Robert Bettmann worries about what will come of arts reporting as amateur criticism takes off on the Internet.

“When we think of arts writing, most of what people are thinking of is criticism,” said Bettmann, the managing editor of an arts magazine, Bourgeon. He is forever concerned about what will become of the arts writing profession, now that every twenty-something can start a blog.

“I worry about the future of arts journalism. I feel like we are losing some of the qualities that have lead to the best achievements in the arts over the course of history,” said Bettmann.

In his career, Bettmann has focused on classical music and classical dance. He has no problem with popular culture, but he doesn’t think people should mistake the latest “Batman” movie as a substitute for classical art. Classical art takes time to digest and mull over.

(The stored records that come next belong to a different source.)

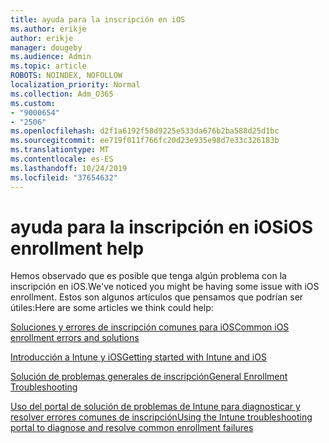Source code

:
 ```yaml
---
title: ayuda para la inscripción en iOS
ms.author: erikje
author: erikje
manager: dougeby
ms.audience: Admin
ms.topic: article
ROBOTS: NOINDEX, NOFOLLOW
localization_priority: Normal
ms.collection: Adm_O365
ms.custom:
- "9000654"
- "2506"
ms.openlocfilehash: d2f1a6192f58d9225e533da676b2ba588d25d1bc
ms.sourcegitcommit: ee719f011f766fc20d23e935e98d7e33c326183b
ms.translationtype: MT
ms.contentlocale: es-ES
ms.lasthandoff: 10/24/2019
ms.locfileid: "37654632"
---
```

# <a name="ios-enrollment-help"></a><span data-ttu-id="0862f-102">ayuda para la inscripción en iOS</span><span class="sxs-lookup"><span data-stu-id="0862f-102">iOS enrollment help</span></span>

<span data-ttu-id="0862f-103">Hemos observado que es posible que tenga algún problema con la inscripción en iOS.</span><span class="sxs-lookup"><span data-stu-id="0862f-103">We've noticed you might be having some issue with iOS enrollment.</span></span> <span data-ttu-id="0862f-104">Estos son algunos artículos que pensamos que podrían ser útiles:</span><span class="sxs-lookup"><span data-stu-id="0862f-104">Here are some articles we think could help:</span></span> 

[<span data-ttu-id="0862f-105">Soluciones y errores de inscripción comunes para iOS</span><span class="sxs-lookup"><span data-stu-id="0862f-105">Common iOS enrollment errors and solutions</span></span>](https://support.microsoft.com/help/4039809/troubleshooting-ios-device-enrollment-in-intune)

[<span data-ttu-id="0862f-106">Introducción a Intune y iOS</span><span class="sxs-lookup"><span data-stu-id="0862f-106">Getting started with Intune and iOS</span></span>](https://docs.microsoft.com/intune/enrollment/ios-enroll)

[<span data-ttu-id="0862f-107">Solución de problemas generales de inscripción</span><span class="sxs-lookup"><span data-stu-id="0862f-107">General Enrollment Troubleshooting</span></span>](https://docs.microsoft.com/intune/enrollment/troubleshoot-device-enrollment-in-intune)

[<span data-ttu-id="0862f-108">Uso del portal de solución de problemas de Intune para diagnosticar y resolver errores comunes de inscripción</span><span class="sxs-lookup"><span data-stu-id="0862f-108">Using the Intune troubleshooting portal to diagnose and resolve common enrollment failures</span></span>](https://docs.microsoft.com/intune/help-desk-operators)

Pop culture tends to be easier to understand.

Bettmann said more classical music and dance outlets are trying to promote themselves through elaborate public relations campaigns because traditional news groups have stopped covering them. The Chicago Symphony, for example, has started producing its own magazine.

“The public doesn’t get the same thing in terms of independence of judgment,” said Bettman, about media and publications produced by arts organizations. Bettmann said it is important to maintain professional, independent classical art criticism, which he said has evolved over centuries.